I have £6 in my bank and a huge energy debt.

I have no car and no familial property.

I've just had word my fee waiver and divorce has been accepted and served :D which is great news.

I suppose I can take a break now after the second stage, also with a fee waive.

I am currently under legal aid for my family court case he brought on me for contact with my beautiful daughter who wants nothing to do with him.

The only pension I have is state and I'm only 41 :)

Oh he'll try alright, he's try to hurt me and he will try to borrow more and more money to try and drag me through divorce court. I couldn't really care less as I have nothing and only care about my child.

OP posts:
Bunnyishotandcross · 16/03/2023 16:48

Ime beware he might get access to your dd..

monsterradeliciosa · 16/03/2023 16:50

Bunnyishotandcross · 16/03/2023 16:48

Ime beware he might get access to your dd..

Of course he might, it's in court.
But he shouldn't, and he probably won't.

OP posts:
Bunnyishotandcross · 16/03/2023 17:00

Took me 4 years to get exh denied access to my dc... Just saying don't take for granted he won't. You need a factual argument against

kittybiscuits · 16/03/2023 17:03

He's not the child's father and she doesn't want to see him, so that seems pretty factual!
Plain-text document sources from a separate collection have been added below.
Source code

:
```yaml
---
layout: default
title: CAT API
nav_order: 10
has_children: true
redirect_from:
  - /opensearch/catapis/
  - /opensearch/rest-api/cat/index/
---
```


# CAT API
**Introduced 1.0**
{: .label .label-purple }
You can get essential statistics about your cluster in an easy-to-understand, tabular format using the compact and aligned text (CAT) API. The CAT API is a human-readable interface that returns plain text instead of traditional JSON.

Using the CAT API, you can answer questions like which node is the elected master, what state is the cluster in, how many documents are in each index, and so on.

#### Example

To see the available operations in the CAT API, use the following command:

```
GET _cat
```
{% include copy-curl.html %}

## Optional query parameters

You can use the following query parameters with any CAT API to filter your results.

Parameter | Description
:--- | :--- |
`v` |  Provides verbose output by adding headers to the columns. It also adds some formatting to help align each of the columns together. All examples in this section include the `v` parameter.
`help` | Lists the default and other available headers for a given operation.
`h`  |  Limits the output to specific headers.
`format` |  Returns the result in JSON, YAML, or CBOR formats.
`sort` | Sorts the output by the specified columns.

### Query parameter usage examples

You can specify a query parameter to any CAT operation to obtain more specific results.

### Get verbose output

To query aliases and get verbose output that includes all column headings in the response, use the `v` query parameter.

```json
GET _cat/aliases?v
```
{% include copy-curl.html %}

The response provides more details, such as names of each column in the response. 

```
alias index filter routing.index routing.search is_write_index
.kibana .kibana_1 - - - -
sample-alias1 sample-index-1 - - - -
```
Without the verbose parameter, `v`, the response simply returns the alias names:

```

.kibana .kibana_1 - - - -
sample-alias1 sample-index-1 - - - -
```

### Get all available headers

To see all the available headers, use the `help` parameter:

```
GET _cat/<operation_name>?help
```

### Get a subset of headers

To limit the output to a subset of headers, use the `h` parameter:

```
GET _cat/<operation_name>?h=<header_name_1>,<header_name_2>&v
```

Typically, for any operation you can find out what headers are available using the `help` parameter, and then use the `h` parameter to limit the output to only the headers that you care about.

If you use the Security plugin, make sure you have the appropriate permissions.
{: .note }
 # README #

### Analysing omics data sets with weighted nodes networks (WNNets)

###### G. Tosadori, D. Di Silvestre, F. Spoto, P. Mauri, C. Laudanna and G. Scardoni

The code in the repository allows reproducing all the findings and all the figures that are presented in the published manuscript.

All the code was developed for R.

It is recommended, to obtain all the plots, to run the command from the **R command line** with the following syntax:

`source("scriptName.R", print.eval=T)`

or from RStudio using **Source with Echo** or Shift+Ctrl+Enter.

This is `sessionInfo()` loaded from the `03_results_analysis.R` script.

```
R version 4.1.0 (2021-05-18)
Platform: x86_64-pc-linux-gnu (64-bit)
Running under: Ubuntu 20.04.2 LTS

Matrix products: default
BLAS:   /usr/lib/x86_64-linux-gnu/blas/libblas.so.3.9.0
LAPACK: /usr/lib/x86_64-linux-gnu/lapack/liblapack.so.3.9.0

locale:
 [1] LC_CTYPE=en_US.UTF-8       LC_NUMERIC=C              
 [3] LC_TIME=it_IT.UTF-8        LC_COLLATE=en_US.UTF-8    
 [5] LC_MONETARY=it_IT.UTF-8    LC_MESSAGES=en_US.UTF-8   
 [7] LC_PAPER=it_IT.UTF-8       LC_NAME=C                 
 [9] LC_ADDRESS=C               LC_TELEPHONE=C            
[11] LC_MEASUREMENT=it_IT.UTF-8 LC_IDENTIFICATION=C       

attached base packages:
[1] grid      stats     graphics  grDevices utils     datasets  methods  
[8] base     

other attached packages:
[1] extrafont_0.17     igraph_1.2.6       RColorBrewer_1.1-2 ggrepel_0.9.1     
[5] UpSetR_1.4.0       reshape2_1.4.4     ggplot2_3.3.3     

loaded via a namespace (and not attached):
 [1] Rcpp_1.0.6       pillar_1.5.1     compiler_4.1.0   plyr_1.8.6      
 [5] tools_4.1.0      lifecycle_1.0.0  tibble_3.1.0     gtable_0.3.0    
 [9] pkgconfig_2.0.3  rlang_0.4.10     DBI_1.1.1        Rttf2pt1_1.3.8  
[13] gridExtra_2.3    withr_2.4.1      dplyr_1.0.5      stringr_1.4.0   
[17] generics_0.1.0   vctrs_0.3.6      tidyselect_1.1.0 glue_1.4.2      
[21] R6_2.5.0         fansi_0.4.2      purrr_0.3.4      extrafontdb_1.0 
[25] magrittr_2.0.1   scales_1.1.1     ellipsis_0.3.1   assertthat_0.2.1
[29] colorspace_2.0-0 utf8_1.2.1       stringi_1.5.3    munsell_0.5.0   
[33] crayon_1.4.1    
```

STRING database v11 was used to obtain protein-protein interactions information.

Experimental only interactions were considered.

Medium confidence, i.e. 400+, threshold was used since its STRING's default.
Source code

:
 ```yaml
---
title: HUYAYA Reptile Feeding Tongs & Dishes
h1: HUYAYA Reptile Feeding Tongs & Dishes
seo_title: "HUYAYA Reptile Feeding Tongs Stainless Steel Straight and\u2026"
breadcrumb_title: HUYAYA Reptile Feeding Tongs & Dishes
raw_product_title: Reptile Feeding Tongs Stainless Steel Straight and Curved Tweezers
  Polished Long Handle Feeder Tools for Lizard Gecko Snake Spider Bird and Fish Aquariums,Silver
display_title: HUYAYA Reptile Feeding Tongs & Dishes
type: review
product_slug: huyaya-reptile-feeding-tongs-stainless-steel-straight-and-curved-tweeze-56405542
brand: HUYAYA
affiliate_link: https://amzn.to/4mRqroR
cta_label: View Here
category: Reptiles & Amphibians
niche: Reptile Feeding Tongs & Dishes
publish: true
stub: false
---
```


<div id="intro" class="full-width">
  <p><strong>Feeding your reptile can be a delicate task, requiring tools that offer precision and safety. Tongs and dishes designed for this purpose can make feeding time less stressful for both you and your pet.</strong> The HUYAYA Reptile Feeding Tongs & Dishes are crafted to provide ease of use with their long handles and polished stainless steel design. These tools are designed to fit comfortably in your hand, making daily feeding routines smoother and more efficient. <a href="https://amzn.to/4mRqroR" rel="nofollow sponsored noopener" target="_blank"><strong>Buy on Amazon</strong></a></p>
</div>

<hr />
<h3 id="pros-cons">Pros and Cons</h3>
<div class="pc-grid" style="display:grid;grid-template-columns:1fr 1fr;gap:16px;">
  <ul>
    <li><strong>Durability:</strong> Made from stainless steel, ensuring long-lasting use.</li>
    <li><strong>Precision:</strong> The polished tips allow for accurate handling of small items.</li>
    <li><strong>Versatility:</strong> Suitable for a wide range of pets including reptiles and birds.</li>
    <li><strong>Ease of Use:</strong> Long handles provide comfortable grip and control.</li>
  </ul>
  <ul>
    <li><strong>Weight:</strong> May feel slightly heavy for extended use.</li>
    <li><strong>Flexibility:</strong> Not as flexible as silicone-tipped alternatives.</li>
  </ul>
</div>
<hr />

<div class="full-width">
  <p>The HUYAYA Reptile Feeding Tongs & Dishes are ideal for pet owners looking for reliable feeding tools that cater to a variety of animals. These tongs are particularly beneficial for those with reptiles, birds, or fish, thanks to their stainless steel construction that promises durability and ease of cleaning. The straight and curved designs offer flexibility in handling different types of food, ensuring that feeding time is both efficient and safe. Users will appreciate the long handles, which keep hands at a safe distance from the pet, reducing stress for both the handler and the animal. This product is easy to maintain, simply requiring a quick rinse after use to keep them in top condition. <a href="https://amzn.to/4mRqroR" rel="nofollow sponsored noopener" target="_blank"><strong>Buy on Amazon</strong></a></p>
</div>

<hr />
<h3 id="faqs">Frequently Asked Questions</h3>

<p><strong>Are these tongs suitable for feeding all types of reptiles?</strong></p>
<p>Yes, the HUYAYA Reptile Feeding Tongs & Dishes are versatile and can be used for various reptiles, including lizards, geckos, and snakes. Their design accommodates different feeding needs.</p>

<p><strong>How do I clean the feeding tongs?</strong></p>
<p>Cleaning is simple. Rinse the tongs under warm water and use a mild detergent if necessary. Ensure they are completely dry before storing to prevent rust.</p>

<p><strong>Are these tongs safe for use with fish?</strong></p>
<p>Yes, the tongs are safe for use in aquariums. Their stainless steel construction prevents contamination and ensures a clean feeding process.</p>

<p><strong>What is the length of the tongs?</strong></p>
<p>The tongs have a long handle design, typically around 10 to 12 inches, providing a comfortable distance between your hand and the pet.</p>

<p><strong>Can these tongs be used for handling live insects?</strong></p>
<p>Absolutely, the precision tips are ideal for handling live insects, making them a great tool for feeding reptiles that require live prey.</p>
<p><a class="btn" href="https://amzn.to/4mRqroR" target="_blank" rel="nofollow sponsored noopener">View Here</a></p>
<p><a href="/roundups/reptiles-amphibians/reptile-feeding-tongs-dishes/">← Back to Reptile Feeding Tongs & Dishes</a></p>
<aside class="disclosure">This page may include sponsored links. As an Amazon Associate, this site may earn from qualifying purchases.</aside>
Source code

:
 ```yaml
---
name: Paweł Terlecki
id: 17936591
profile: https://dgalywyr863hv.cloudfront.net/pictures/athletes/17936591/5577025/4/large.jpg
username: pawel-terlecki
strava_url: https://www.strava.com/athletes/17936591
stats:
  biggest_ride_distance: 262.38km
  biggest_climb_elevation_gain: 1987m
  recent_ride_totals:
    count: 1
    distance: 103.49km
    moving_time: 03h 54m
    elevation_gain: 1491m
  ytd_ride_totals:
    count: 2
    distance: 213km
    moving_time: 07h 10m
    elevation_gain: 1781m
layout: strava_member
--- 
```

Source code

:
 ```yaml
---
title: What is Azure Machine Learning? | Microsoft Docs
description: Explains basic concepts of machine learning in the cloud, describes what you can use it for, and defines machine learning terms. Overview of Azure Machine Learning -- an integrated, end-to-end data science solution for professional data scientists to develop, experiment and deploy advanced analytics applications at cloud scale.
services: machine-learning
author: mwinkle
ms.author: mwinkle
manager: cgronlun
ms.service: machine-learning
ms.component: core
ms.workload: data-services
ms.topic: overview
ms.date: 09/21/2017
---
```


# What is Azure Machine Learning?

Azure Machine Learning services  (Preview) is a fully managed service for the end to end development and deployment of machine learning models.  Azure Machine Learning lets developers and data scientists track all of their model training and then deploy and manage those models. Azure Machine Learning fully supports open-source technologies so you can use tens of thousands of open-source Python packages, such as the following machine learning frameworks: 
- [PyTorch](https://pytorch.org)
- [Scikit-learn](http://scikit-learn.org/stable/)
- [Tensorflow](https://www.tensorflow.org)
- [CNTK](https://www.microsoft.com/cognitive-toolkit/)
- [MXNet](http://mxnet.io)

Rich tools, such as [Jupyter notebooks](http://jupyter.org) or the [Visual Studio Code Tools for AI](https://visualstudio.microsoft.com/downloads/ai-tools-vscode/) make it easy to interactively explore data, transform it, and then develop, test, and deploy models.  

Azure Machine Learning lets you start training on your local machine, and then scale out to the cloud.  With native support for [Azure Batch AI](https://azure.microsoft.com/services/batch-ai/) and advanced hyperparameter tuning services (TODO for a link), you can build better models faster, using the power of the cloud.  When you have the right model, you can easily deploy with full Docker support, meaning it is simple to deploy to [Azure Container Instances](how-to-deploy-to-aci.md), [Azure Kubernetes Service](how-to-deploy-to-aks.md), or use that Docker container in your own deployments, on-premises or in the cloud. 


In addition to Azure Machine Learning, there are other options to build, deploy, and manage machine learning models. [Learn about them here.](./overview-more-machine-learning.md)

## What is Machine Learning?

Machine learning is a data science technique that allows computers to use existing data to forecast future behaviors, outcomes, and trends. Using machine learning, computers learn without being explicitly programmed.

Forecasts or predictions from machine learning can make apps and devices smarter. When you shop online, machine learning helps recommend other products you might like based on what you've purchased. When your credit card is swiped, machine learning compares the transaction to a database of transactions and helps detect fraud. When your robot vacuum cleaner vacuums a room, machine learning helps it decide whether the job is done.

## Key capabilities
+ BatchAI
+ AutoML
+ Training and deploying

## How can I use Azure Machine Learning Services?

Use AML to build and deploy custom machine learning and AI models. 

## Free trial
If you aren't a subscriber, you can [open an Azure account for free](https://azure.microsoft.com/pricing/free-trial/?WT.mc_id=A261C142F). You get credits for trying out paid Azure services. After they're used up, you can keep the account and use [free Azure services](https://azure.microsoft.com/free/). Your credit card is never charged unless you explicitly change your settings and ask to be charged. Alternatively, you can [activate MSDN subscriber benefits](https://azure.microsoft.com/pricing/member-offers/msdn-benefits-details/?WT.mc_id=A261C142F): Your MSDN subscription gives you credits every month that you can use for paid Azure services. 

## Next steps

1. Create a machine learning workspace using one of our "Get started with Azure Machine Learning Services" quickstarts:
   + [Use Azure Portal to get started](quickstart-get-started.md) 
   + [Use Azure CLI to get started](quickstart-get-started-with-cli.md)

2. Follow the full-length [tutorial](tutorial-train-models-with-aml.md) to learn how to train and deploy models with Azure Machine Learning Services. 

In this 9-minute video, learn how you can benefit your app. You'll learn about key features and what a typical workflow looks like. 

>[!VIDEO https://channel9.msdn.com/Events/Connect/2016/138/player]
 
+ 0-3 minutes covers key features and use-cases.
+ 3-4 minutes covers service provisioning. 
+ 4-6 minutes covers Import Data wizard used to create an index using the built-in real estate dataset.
monsterradeliciosa · 16/03/2023 17:04

Bunnyishotandcross · 16/03/2023 17:00

Took me 4 years to get exh denied access to my dc... Just saying don't take for granted he won't. You need a factual argument against

How long was your husband in their lives if you don't mind me asking?

OP posts:
Bunnyishotandcross · 16/03/2023 17:06

Less than 3 years..
It is naive to think he isn't the df being a factual no contact...

monsterradeliciosa · 16/03/2023 17:06

Sorry to hear that by the way @Bunnyishotandcross I think we may have interacted on here before about this.

Were there safeguarding concerns with yours? I would assume so otherwise you may have just given access.

OP posts:
monsterradeliciosa · 16/03/2023 17:07

Bunnyishotandcross · 16/03/2023 17:06

Less than 3 years..
It is naive to think he isn't the df being a factual no contact...

Well I certainly don't think that at all, it's in court so obviously a possibility.

So why did you refuse the contact?

OP posts:
monsterradeliciosa · 16/03/2023 17:07

Didn't you have a child with him also?